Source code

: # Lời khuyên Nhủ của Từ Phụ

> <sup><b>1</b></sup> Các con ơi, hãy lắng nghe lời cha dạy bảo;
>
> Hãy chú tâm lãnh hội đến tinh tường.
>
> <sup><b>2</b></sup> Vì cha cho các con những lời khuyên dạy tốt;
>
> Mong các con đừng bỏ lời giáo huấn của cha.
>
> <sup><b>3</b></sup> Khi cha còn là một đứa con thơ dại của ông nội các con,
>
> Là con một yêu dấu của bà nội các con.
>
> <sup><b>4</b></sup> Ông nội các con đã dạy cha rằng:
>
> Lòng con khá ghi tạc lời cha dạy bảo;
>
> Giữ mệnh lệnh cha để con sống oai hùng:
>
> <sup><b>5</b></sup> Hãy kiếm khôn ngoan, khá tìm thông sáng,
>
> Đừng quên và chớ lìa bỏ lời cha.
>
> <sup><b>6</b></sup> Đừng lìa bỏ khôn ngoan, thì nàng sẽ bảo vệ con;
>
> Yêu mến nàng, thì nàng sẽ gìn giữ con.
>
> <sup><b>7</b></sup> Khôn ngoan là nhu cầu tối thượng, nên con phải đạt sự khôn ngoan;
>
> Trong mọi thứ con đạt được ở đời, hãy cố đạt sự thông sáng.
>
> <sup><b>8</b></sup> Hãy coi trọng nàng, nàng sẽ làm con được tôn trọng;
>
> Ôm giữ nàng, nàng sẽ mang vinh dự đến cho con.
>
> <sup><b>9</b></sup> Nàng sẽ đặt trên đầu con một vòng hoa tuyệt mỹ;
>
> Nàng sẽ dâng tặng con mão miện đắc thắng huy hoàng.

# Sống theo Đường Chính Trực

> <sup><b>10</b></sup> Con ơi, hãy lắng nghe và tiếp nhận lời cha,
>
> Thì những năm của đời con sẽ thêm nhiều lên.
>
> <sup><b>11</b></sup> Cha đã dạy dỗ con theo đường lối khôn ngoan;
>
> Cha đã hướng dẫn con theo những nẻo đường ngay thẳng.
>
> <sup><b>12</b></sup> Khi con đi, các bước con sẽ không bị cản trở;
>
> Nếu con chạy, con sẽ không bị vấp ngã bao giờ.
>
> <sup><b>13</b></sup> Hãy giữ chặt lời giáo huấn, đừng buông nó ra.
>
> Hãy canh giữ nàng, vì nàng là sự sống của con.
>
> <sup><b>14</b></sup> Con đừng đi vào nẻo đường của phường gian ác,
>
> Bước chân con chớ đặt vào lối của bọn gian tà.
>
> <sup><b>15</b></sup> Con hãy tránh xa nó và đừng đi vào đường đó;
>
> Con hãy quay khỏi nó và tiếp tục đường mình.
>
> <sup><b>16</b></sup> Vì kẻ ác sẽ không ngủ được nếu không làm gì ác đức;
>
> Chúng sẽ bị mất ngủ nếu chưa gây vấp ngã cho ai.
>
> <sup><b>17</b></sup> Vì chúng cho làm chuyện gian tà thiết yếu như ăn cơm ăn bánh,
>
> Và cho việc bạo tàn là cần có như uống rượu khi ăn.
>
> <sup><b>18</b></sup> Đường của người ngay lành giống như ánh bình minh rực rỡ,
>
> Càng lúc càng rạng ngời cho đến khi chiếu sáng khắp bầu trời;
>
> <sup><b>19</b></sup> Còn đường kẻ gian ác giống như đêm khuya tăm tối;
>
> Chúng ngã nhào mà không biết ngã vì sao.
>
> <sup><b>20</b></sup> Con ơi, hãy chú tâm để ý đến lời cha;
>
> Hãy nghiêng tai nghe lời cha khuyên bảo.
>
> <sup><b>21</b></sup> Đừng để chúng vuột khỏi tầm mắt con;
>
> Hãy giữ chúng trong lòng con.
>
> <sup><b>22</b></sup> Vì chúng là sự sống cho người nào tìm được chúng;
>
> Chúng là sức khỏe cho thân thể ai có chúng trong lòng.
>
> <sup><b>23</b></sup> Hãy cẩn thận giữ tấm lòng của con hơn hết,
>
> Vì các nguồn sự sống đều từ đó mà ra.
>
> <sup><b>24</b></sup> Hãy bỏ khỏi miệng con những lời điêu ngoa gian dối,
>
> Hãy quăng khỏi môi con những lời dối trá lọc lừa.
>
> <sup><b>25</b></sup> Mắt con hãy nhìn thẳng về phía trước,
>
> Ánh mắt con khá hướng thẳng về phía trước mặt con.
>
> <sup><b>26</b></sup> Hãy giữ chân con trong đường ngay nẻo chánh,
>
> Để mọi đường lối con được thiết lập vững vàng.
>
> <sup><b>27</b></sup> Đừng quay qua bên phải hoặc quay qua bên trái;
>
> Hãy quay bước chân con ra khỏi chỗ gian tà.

● ● ● ● ●

## Work task:
Please repeat every record above word for word.

## Solution to this exercise:
Source code

: # Lời khuyên Nhủ của Từ Phụ

> <sup><b>1</b></sup> Các con ơi, hãy lắng nghe lời cha dạy bảo;
>
> Hãy chú tâm lãnh hội đến tinh tường.
>
> <sup><b>2</b></sup> Vì cha cho các con những lời khuyên dạy tốt;
>
> Mong các con đừng bỏ lời giáo huấn của cha.
>
> <sup><b>3</b></sup> Khi cha còn là một đứa con thơ dại của ông nội các con,
>
> Là con một yêu dấu của bà nội các con.
>
> <sup><b>4</b></sup> Ông nội các con đã dạy cha rằng:
>
> Lòng con khá ghi tạc lời cha dạy bảo;
>
> Giữ mệnh lệnh cha để con sống oai hùng:
>
> <sup><b>5</b></sup> Hãy kiếm khôn ngoan, khá tìm thông sáng,
>
> Đừng quên và chớ lìa bỏ lời cha.
>
> <sup><b>6</b></sup> Đừng lìa bỏ khôn ngoan, thì nàng sẽ bảo vệ con;
>
> Yêu mến nàng, thì nàng sẽ gìn giữ con.
>
> <sup><b>7</b></sup> Khôn ngoan là nhu cầu tối thượng, nên con phải đạt sự khôn ngoan;
>
> Trong mọi thứ con đạt được ở đời, hãy cố đạt sự thông sáng.
>
> <sup><b>8</b></sup> Hãy coi trọng nàng, nàng sẽ làm con được tôn trọng;
>
> Ôm giữ nàng, nàng sẽ mang vinh dự đến cho con.
>
> <sup><b>9</b></sup> Nàng sẽ đặt trên đầu con một vòng hoa tuyệt mỹ;
>
> Nàng sẽ dâng tặng con mão miện đắc thắng huy hoàng.

# Sống theo Đường Chính Trực

> <sup><b>10</b></sup> Con ơi, hãy lắng nghe và tiếp nhận lời cha,
>
> Thì những năm của đời con sẽ thêm nhiều lên.
>
> <sup><b>11</b></sup> Cha đã dạy dỗ con theo đường lối khôn ngoan;
>
> Cha đã hướng dẫn con theo những nẻo đường ngay thẳng.
>
> <sup><b>12</b></sup> Khi con đi, các bước con sẽ không bị cản trở;
>
> Nếu con chạy, con sẽ không bị vấp ngã bao giờ.
>
> <sup><b>13</b></sup> Hãy giữ chặt lời giáo huấn, đừng buông nó ra.
>
> Hãy canh giữ nàng, vì nàng là sự sống của con.
>
> <sup><b>14</b></sup> Con đừng đi vào nẻo đường của phường gian ác,
>
> Bước chân con chớ đặt vào lối của bọn gian tà.
>
> <sup><b>15</b></sup> Con hãy tránh xa nó và đừng đi vào đường đó;
>
> Con hãy quay khỏi nó và tiếp tục đường mình.
>
> <sup><b>16</b></sup> Vì kẻ ác sẽ không ngủ được nếu không làm gì ác đức;
>
> Chúng sẽ bị mất ngủ nếu chưa gây vấp ngã cho ai.
>
> <sup><b>17</b></sup> Vì chúng cho làm chuyện gian tà thiết yếu như ăn cơm ăn bánh,
>
> Và cho việc bạo tàn là cần có như uống rượu khi ăn.
>
> <sup><b>18</b></sup> Đường của người ngay lành giống như ánh bình minh rực rỡ,
>
> Càng lúc càng rạng ngời cho đến khi chiếu sáng khắp bầu trời;
>
> <sup><b>19</b></sup> Còn đường kẻ gian ác giống như đêm khuya tăm tối;
>
> Chúng ngã nhào mà không biết ngã vì sao.
>
> <sup><b>20</b></sup> Con ơi, hãy chú tâm để ý đến lời cha;
>
> Hãy nghiêng tai nghe lời cha khuyên bảo.
>
> <sup><b>21</b></sup> Đừng để chúng vuột khỏi tầm mắt con;
>
> Hãy giữ chúng trong lòng con.
>
> <sup><b>22</b></sup> Vì chúng là sự sống cho người nào tìm được chúng;
>
> Chúng là sức khỏe cho thân thể ai có chúng trong lòng.
>
> <sup><b>23</b></sup> Hãy cẩn thận giữ tấm lòng của con hơn hết,
>
> Vì các nguồn sự sống đều từ đó mà ra.
>
> <sup><b>24</b></sup> Hãy bỏ khỏi miệng con những lời điêu ngoa gian dối,
>
> Hãy quăng khỏi môi con những lời dối trá lọc lừa.
>
> <sup><b>25</b></sup> Mắt con hãy nhìn thẳng về phía trước,
>
> Ánh mắt con khá hướng thẳng về phía trước mặt con.
>
> <sup><b>26</b></sup> Hãy giữ chân con trong đường ngay nẻo chánh,
>
> Để mọi đường lối con được thiết lập vững vàng.
>
> <sup><b>27</b></sup> Đừng quay qua bên phải hoặc quay qua bên trái;
>
> Hãy quay bước chân con ra khỏi chỗ gian tà.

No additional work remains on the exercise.